Publié il y a 2 ans - Mise à jour le 26.01.2022 - anthony-maurin - 5 min  - vu 1330 fois

NÎMES Les Juifs de la cité ont leur synagogue depuis 1794 (2/2)

Un rouleau de la torah (Photo Anthony Maurin).

La façade de la synagogue (Photo Anthony Maurin).

L’histoire des Juifs à Nîmes n’est pas celle d’un long fleuve tranquille. Ici comme ailleurs le Moyen-Âge a été fatal pour une bonne partie des croyants mais le XVIIIe siècle a signé le retour de cette religion et des pratiquants qui vont avec.

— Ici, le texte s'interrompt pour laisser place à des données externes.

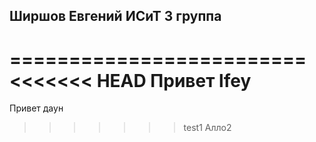 Ширшов Евгений ИСиТ 3 группа
--------------------------
=========================
<<<<<<< HEAD
Привет lfey
=======
Привет даун
>>>>>>> test1
Алло2
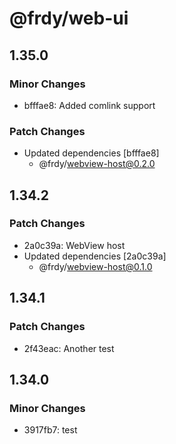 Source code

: # @frdy/web-ui

## 1.35.0

### Minor Changes

- bfffae8: Added comlink support

### Patch Changes

- Updated dependencies [bfffae8]
  - @frdy/webview-host@0.2.0

## 1.34.2

### Patch Changes

- 2a0c39a: WebView host
- Updated dependencies [2a0c39a]
  - @frdy/webview-host@0.1.0

## 1.34.1

### Patch Changes

- 2f43eac: Another test

## 1.34.0

### Minor Changes

- 3917fb7: test
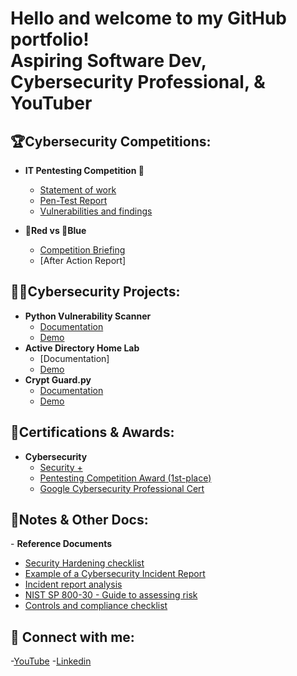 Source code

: <h1> Hello and welcome to my GitHub portfolio! <br/> Aspiring Software Dev, Cybersecurity Professional</a>,  & YouTuber</a></h1>
<h2>🏆Cybersecurity Competitions:</h2>

  - <b>IT Pentesting Competition 🥇</b>
    - [Statement of work](https://drive.google.com/file/d/1wlhgTKDqxmzperwXOMyMC2abnPVmKEX1/view?usp=sharing)
    - [Pen-Test Report](https://drive.google.com/file/d/1P6UuhPc9q3aZHi87b6QuyVfdYIxx73MF/view?usp=sharing)
    - [Vulnerabilities and findings](https://drive.google.com/file/d/1VEQSzrcJ6pOoycWy1pKIJyG0lbglbEd2/view?usp=sharing)
      
  - <b>🔴Red vs 🔵Blue</b>
    - [Competition Briefing](https://drive.google.com/file/d/1R2ZKVIgZR7MPfPKd0rRsxTUhQ9c81BDV/view?usp=sharing)
    - [After Action Report]
<h2>👨‍💻Cybersecurity Projects:</h2>

- <b>Python Vulnerability Scanner</b>
  - [Documentation](https://drive.google.com/file/d/10dZ7Vdxyo46c6tqKcNEfaVOlcjkvaU-6/view?usp=sharing)
  - [Demo](https://youtu.be/T4D4roy8J7E?si=Payxq7aGEp32kgvr)
- <b>Active Directory Home Lab</b>
  - [Documentation]
  - [Demo](www.youtube.com/@CharlesTro)
- <b>Crypt Guard.py</b>
  - [Documentation](https://drive.google.com/file/d/1arDBAADaPB26KVCYDI82-cGRUy4qTrGc/view?usp=sharing)
  - [Demo](www.youtube.com/@CharlesTro)

<h2>📜Certifications & Awards:</h2>

- <b>Cybersecurity</b>
  - [Security +](https://drive.google.com/file/d/1LGnPglovIcCjiwyC3cAIbYVPZurPOm7h/view?usp=sharing)
  - [Pentesting Competition Award (1st-place)](https://drive.google.com/file/d/1HKgr-DFABOw0b7yoVRzYR4EzCrm6vSIo/view?usp=sharing)
  - [Google Cybersecurity Professional Cert](https://drive.google.com/file/d/12s-n7PSXN-BByVC1e6F-S-__-ZB5FPPF/view?usp=sharing)

<h2>📒Notes & Other Docs:</h2>
- <b>Reference Documents</b>

  - [Security Hardening checklist](https://drive.google.com/file/d/133gBOeGOcYdkAXYoaZOt36Mh9Zl_CW3k/view?usp=sharing)
  - [Example of a Cybersecurity Incident Report](https://drive.google.com/file/d/1M0frR30BJURdLOpWwvfAX-X9YHu_I9kc/view?usp=sharing)
  - [Incident report analysis](https://drive.google.com/file/d/1XyONx1avp03zB_wf4dizboFy0TnABphQ/view?usp=sharing)
  - [NIST SP 800-30 - Guide to assessing risk](https://drive.google.com/file/d/18JsVdCDlCJ92dV_If8vKmI3aH2w54S_W/view?usp=sharing)
  - [Controls and compliance checklist](https://drive.google.com/file/d/1HJ1sdne9vwLW0zy_HmZv9hVa4_MloYcH/view?usp=sharing)
<h2> 🤳 Connect with me:</h2>

-[YouTube](https://youtube.com/@charlestro?si=QaO4HfhgWX3ruMgj)
-[Linkedin](www.linkedin.com/in/charles-trouilliere)

<!--
**charlesTrue/charlesTrue** is a ✨ _special_ ✨ repository because its `README.md` (this file) appears on your GitHub profile.

Here are some ideas to get you started:

- 🔭 I’m currently working on ...
- 🌱 I’m currently learning ...
- 👯 I’m looking to collaborate on ...
- 🤔 I’m looking for help with ...
- 💬 Ask me about ...
- 📫 How to reach me: ...
- 😄 Pronouns: ...
- ⚡ Fun fact: ...
-->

Il y avait à Nîmes, à la fin de l'Ancien Régime, 171 juifs, constituant 37 familles. Leur nombre augmenta durant la Révolution grâce aux mesures prises par l'Assemblée Constituante en 1790 et 1791. En effet, cette dernière accordait la nationalité française, dans un premier temps, le 28 janvier 1790, aux Juifs portugais, espagnols, avignonnais, puis en septembre 1791, aux Juifs parisiens, alsaciens et lorrains.

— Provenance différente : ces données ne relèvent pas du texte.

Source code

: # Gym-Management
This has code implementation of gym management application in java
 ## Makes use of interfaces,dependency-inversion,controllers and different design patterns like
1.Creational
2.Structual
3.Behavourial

L'aron kodesh de Ła salle de prière de la synagogue de Nîmes (Photo Anthony Maurin).

C'est ainsi que beaucoup quittèrent le Comtat, où ils étaient victimes de nombreuses brimades, pour s'installer à Nîmes. Le quartier d'élection de ces nouveaux venus se situait dans le faubourg de la Couronne, à proximité des rues Roussy et des Calquières. On décida d'aménager une nouvelle synagogue dans cette zone, et d'abandonner celle qui existait auparavant rue Carreterie (actuelle rue Jean Reboul). Un différend intervenait alors au sein de la Communauté entre les nouveaux arrivants et ceux installés de longue date.

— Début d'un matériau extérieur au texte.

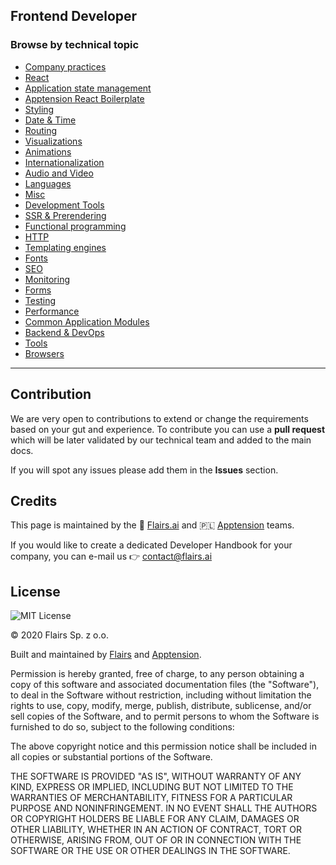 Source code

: Frontend Developer
------------------

  

### Browse by technical topic

*   [Company practices](/Technical%20Stack/Frontend%20Developer/Company%20practices.md)
*   [React](/Technical%20Stack/Frontend%20Developer/React.md)
*   [Application state management](/Technical%20Stack/Frontend%20Developer/Application%20state%20management.md)
*   [Apptension React Boilerplate](/Technical%20Stack/Frontend%20Developer/Apptension%20React%20Boilerplate.md)
*   [Styling](/Technical%20Stack/Frontend%20Developer/Styling.md)
*   [Date & Time](/Technical%20Stack/Frontend%20Developer/Date%20&%20Time.md)
*   [Routing](/Technical%20Stack/Frontend%20Developer/Routing.md)
*   [Visualizations](/Technical%20Stack/Frontend%20Developer/Visualizations.md)
*   [Animations](/Technical%20Stack/Frontend%20Developer/Animations.md)
*   [Internationalization](/Technical%20Stack/Frontend%20Developer/Internationalization.md)
*   [Audio and Video](/Technical%20Stack/Frontend%20Developer/Audio%20and%20Video.md)
*   [Languages](/Technical%20Stack/Frontend%20Developer/Languages.md)
*   [Misc](/Technical%20Stack/Frontend%20Developer/Misc.md)
*   [Development Tools](/Technical%20Stack/Frontend%20Developer/Development%20Tools.md)
*   [SSR & Prerendering](/Technical%20Stack/Frontend%20Developer/SSR%20&%20Prerendering.md)
*   [Functional programming](/Technical%20Stack/Frontend%20Developer/Functional%20programming.md)
*   [HTTP](/Technical%20Stack/Frontend%20Developer/HTTP.md)
*   [Templating engines](/Technical%20Stack/Frontend%20Developer/Templating%20engines.md)
*   [Fonts](/Technical%20Stack/Frontend%20Developer/Fonts.md)
*   [SEO](/Technical%20Stack/Frontend%20Developer/SEO.md)
*   [Monitoring](/Technical%20Stack/Frontend%20Developer/Monitoring.md)
*   [Forms](/Technical%20Stack/Frontend%20Developer/Forms.md)
*   [Testing](/Technical%20Stack/Frontend%20Developer/Testing.md)
*   [Performance](/Technical%20Stack/Frontend%20Developer/Performance.md)
*   [Common Application Modules](/Technical%20Stack/Frontend%20Developer/Common%20Application%20Modules.md)
*   [Backend & DevOps](/Technical%20Stack/Frontend%20Developer/Backend%20&%20DevOps.md)
*   [Tools](/Technical%20Stack/Frontend%20Developer/Tools.md)
*   [Browsers](/Technical%20Stack/Frontend%20Developer/Browsers.md)

* * *

Contribution
------------

We are very open to contributions to extend or change the requirements based on your gut and experience. To contribute you can use a **pull request** which will be later validated by our technical team and added to the main docs.

If you will spot any issues please add them in the **Issues** section.

Credits
-------

This page is maintained by the 🔹 [Flairs.ai](http://Flairs.ai) and 🇵🇱 [Apptension](https://apptension.com) teams.

If you would like to create a dedicated Developer Handbook for your company, you can e-mail us 👉 [contact@flairs.ai](mailto:contact@flairs.ai)

License
-------

![MIT License](https://img.shields.io/badge/License-MIT-blue.svg)

© 2020 Flairs Sp. z o.o.

Built and maintained by [Flairs](https://www.flairs.ai) and [Apptension](https://apptension.com).

Permission is hereby granted, free of charge, to any person obtaining a copy of this software and associated documentation files (the "Software"), to deal in the Software without restriction, including without limitation the rights to use, copy, modify, merge, publish, distribute, sublicense, and/or sell copies of the Software, and to permit persons to whom the Software is furnished to do so, subject to the following conditions:

The above copyright notice and this permission notice shall be included in all copies or substantial portions of the Software.

THE SOFTWARE IS PROVIDED "AS IS", WITHOUT WARRANTY OF ANY KIND, EXPRESS OR IMPLIED, INCLUDING BUT NOT LIMITED TO THE WARRANTIES OF MERCHANTABILITY, FITNESS FOR A PARTICULAR PURPOSE AND NONINFRINGEMENT. IN NO EVENT SHALL THE AUTHORS OR COPYRIGHT HOLDERS BE LIABLE FOR ANY CLAIM, DAMAGES OR OTHER LIABILITY, WHETHER IN AN ACTION OF CONTRACT, TORT OR OTHERWISE, ARISING FROM, OUT OF OR IN CONNECTION WITH THE SOFTWARE OR THE USE OR OTHER DEALINGS IN THE SOFTWARE.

Les débuts de la synagogue rue Roussy

La synagogue fut installée d'abord dans des locaux de fortune, à vrai dire une maison, avec jardin donnant dans la rue Roussy. Acheté par sept négociants de la communauté israélite le 31 décembre 1792 au chevalier Gabriel-François de Roussy (propriétaire de la plupart des terrains de ce secteur), l’emplacement était le bon. Sous l'impulsion du fabricant d'étoffes Benestruc Milhaud, l'immeuble fut ainsi transformé en synagogue, comprenant un Miquéh (bain à l'usage des femmes) et un four pour la cuisson du pain azyme. Les travaux ont été achevé en 1796.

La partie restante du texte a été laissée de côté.